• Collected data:
↓↓↓

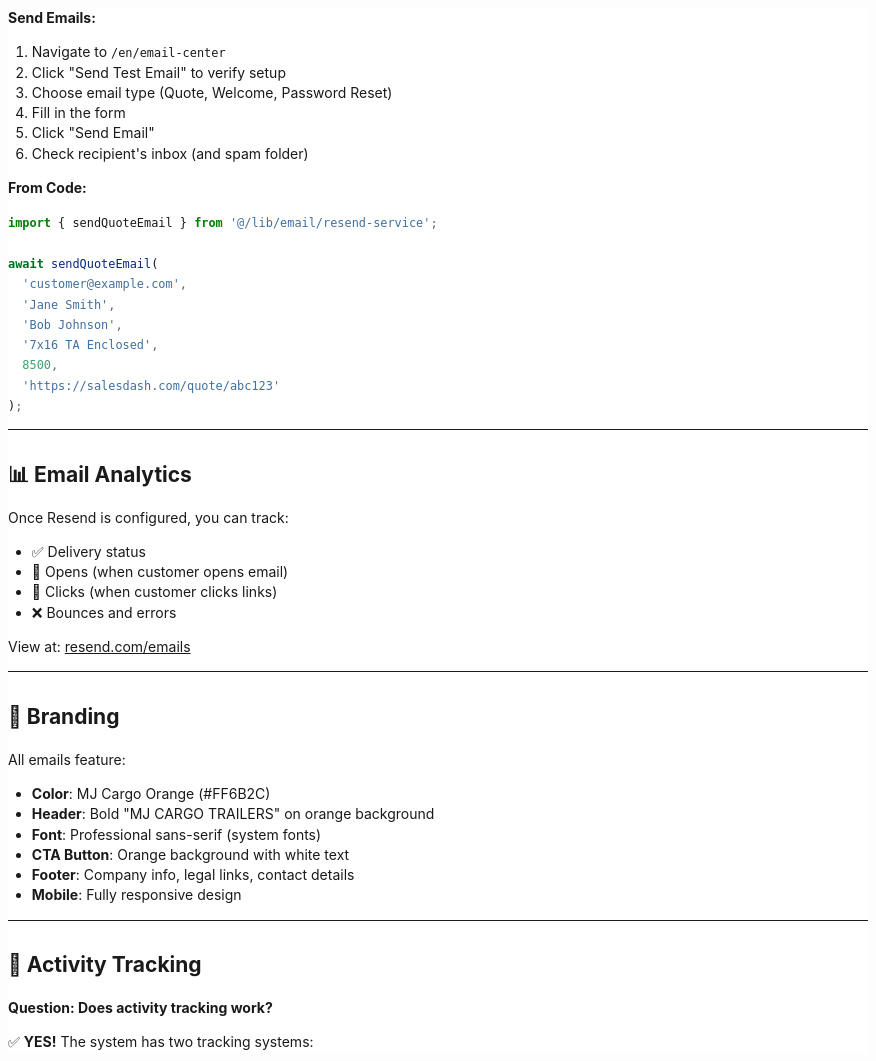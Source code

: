 **Send Emails:**
1. Navigate to `/en/email-center`
2. Click "Send Test Email" to verify setup
3. Choose email type (Quote, Welcome, Password Reset)
4. Fill in the form
5. Click "Send Email"
6. Check recipient's inbox (and spam folder)

**From Code:**
```typescript
import { sendQuoteEmail } from '@/lib/email/resend-service';

await sendQuoteEmail(
  'customer@example.com',
  'Jane Smith',
  'Bob Johnson',
  '7x16 TA Enclosed',
  8500,
  'https://salesdash.com/quote/abc123'
);
```

---

## 📊 Email Analytics

Once Resend is configured, you can track:
- ✅ Delivery status
- 📧 Opens (when customer opens email)
- 🔗 Clicks (when customer clicks links)
- ❌ Bounces and errors

View at: [resend.com/emails](https://resend.com/emails)

---

## 🎨 Branding

All emails feature:
- **Color**: MJ Cargo Orange (#FF6B2C)
- **Header**: Bold "MJ CARGO TRAILERS" on orange background
- **Font**: Professional sans-serif (system fonts)
- **CTA Button**: Orange background with white text
- **Footer**: Company info, legal links, contact details
- **Mobile**: Fully responsive design

---

## 📝 Activity Tracking

**Question: Does activity tracking work?**

✅ **YES!** The system has two tracking systems:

↑↑↑

• Directions for this task:
Return the number of lines in the records holding the string "https", without any other words.

• Result of the task:
2